** GIVEN DATA follows **

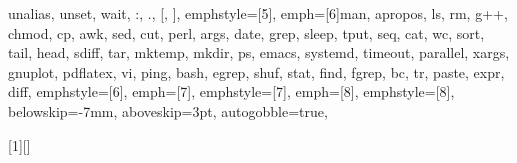 {{         %
         unalias, unset, wait, :, ., [, ]},
emphstyle=[5]{\color{builtins-color}}, %
emph=[6]{man, apropos, ls, rm, g++, chmod, cp, awk, sed, cut, perl, args, date, grep, sleep, tput, seq, cat, wc, sort, tail,
         head, sdiff, tar, mktemp, mkdir, ps, emacs, systemd, timeout, parallel, xargs, gnuplot, pdflatex, vi, ping, bash,
         egrep, shuf, stat, find, fgrep, bc, tr, paste, expr, diff},
emphstyle=[6]{\color{external-color}}, %
emph=[7]{},
emphstyle=[7]{\color{variables-color}}, %
emph=[8]{},
emphstyle=[8]{\color{builtins-color}}, %
%
belowskip=-7mm,
aboveskip=3pt,
autogobble=true, %
}

[1][] %
    {\lstset{style=MyBash, #1}}
    {}

\def\bash{\lstinline[style=MyBash, basicstyle=\ttfamily\color{black}]}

** End of GIVEN DATA **

### DESCRIPTION OF THE TASK
Write the records out exactly once more, leaving off the pictures.

### WRITTEN REPLY
 {{         %
         unalias, unset, wait, :, ., [, ]},
emphstyle=[5]{\color{builtins-color}}, %
emph=[6]{man, apropos, ls, rm, g++, chmod, cp, awk, sed, cut, perl, args, date, grep, sleep, tput, seq, cat, wc, sort, tail,
         head, sdiff, tar, mktemp, mkdir, ps, emacs, systemd, timeout, parallel, xargs, gnuplot, pdflatex, vi, ping, bash,
         egrep, shuf, stat, find, fgrep, bc, tr, paste, expr, diff},
emphstyle=[6]{\color{external-color}}, %
emph=[7]{},
emphstyle=[7]{\color{variables-color}}, %
emph=[8]{},
emphstyle=[8]{\color{builtins-color}}, %
%
belowskip=-7mm,
aboveskip=3pt,
autogobble=true, %
}

[1][] %
    {\lstset{style=MyBash, #1}}
    {}

\def\bash{\lstinline[style=MyBash, basicstyle=\ttfamily\color{black}]}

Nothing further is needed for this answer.